Dès lors, est irrecevable le moyen de la caisse pris de l'irrégularité de la composition de la juridiction qui n'a pas été soulevé devant le tribunal, dès l'ouverture des débats, au cours desquels la caisse était représentée.

Faits et procédure

1. Selon le jugement attaqué (tribunal judiciaire de Boulogne-sur-mer, 28 janvier 2022), rendu en dernier ressort, M. [B] (l'assuré), après contestation par un courrier du 10 avril 2020 des retenues opérées par la caisse de mutualité sociale agricole du Nord-Pas-de-Calais (la caisse) sur les indemnités journalières qu'elle lui avait versées, dont la caisse a accusé réception le 29 mai 2020, a saisi d'un recours une juridiction chargée du contentieux de la sécurité sociale.

Examen des moyens

Sur le troisième moyen

2. En application de l'article 1014, alinéa 2, du code de procédure civile, il n'y a pas lieu de statuer par une décision spécialement motivée sur ce moyen qui n'est manifestement pas de nature à entraîner la cassation.

Sur le premier moyen

Enoncé du moyen

3. La caisse fait grief au jugement de déclarer le recours formé par l'assuré recevable et de la condamner au paiement d'une certaine somme en règlement des indemnités journalières, alors « que le pôle social du tribunal judiciaire statue en formation collégiale ; que dans le cas où la formation collégiale est incomplète, l'audience est reportée à une date ultérieure, sauf accord des parties pour que le président statue seul après avoir recueilli, le cas échéant, l'avis de l'assesseur présent ; que l'audience ne pouvant être reportée plus d'une fois, dans le cas où, à la deuxième audience, la formation collégiale ne peut à nouveau siéger au complet, le président statue seul après avoir recueilli, le cas échéant, l'avis de l'assesseur présent ; qu'en statuant à juge unique au prétexte que la formation collégiale ne pouvait siéger au complet, sans indiquer que les parties avaient donné leur accord pour que l'audience ne soit pas reportée et pour que le président statue seul, le tribunal, qui n'a pas constaté que l'audience avait déjà été reportée une première fois, a violé l'article L. 218-1 alinéa du code de l'organisation judiciaire, dans sa version applicable au litige. »

Réponse de la Cour

Recevabilité du moyen

4. Après avis donné aux parties, conformément à l'article 1015 du code de procédure civile, il est fait application de l'article 620, alinéa 1, du même code.

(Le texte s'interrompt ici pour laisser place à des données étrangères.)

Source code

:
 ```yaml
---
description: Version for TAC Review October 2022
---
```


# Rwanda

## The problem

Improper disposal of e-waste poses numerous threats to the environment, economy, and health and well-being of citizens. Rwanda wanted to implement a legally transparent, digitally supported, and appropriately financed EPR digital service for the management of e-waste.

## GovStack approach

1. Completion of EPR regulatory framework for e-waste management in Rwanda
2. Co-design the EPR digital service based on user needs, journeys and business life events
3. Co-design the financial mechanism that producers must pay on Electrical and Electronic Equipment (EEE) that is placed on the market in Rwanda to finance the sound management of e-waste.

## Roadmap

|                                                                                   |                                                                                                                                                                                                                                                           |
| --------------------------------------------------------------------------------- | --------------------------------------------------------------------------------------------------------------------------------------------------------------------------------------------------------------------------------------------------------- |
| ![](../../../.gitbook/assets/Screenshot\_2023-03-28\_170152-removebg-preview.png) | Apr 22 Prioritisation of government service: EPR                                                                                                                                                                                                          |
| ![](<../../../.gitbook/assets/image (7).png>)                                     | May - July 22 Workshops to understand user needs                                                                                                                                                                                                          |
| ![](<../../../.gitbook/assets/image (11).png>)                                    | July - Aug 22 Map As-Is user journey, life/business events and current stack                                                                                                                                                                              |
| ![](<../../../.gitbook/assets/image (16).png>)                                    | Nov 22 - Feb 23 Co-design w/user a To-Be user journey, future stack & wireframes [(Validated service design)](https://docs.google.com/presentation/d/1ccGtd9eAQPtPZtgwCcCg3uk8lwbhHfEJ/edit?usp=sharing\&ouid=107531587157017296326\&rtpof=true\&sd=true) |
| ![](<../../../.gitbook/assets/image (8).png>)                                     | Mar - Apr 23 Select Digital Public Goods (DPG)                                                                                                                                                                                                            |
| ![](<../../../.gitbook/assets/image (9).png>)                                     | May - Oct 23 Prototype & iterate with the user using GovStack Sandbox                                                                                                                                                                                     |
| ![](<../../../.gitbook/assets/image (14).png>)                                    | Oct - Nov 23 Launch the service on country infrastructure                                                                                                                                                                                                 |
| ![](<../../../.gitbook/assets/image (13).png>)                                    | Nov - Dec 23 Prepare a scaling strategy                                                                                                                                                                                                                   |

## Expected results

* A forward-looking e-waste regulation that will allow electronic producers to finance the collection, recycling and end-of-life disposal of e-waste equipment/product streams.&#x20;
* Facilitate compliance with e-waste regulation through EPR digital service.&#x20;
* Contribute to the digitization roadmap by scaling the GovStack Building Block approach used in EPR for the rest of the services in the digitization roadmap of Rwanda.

5. Selon l'article 430, alinéa 2, du code de procédure civile, les contestations afférentes à la régularité de la composition de la juridiction doivent être présentées, à peine d'irrecevabilité, dès l'ouverture des débats ou dès la révélation de l'irrégularité si celle-ci survient postérieurement.

6. Il résulte des énonciations du jugement que le moyen pris de l'irrégularité de la composition de la juridiction n'a pas été soulevé devant le tribunal, dès l'ouverture des débats, au cours desquels la caisse était représentée.

7. Le moyen est, dès lors, irrecevable.

Sur le deuxième moyen

Enoncé du moyen

8. La caisse fait grief au jugement de déclarer le recours formé par l'assuré recevable, alors « que la contestation portée devant le directeur de l'organisme de sécurité sociale ne vaut pas saisine de la commission de recours amiable, qui est un organe distinct, et ne fait pas obstacle à ce que la forclusion soit opposée à l'assuré ; qu'en l'espèce, le conseil de l'assuré, le 10 avril 2020, s'est adressé au directeur de la caisse afin de lui demander de communiquer les éléments sur la base desquels les diverses retenues avaient été opérées ou de procéder à leur annulation ; qu'en considérant qu'une telle interpellation du directeur de la caisse valait saisine de la commission de recours amiable dès lors que la caisse avait répondu, le 29 mai 2020, qu'elle accusait réception du recours amiable et que le dossier allait faire l'objet d'une instruction au terme de laquelle il serait examiné par la commission de recours amiable, le tribunal a violé les articles L. 142-4 et R. 142-1 du code de la sécurité sociale dans leur version applicable. »

Réponse de la Cour

9. Selon l'article L. 142-4 du code de la sécurité sociale, les recours contentieux formés en matière d'application des législations et réglementations de sécurité sociale et de mutualité sociale agricole sont précédés d'un recours préalable.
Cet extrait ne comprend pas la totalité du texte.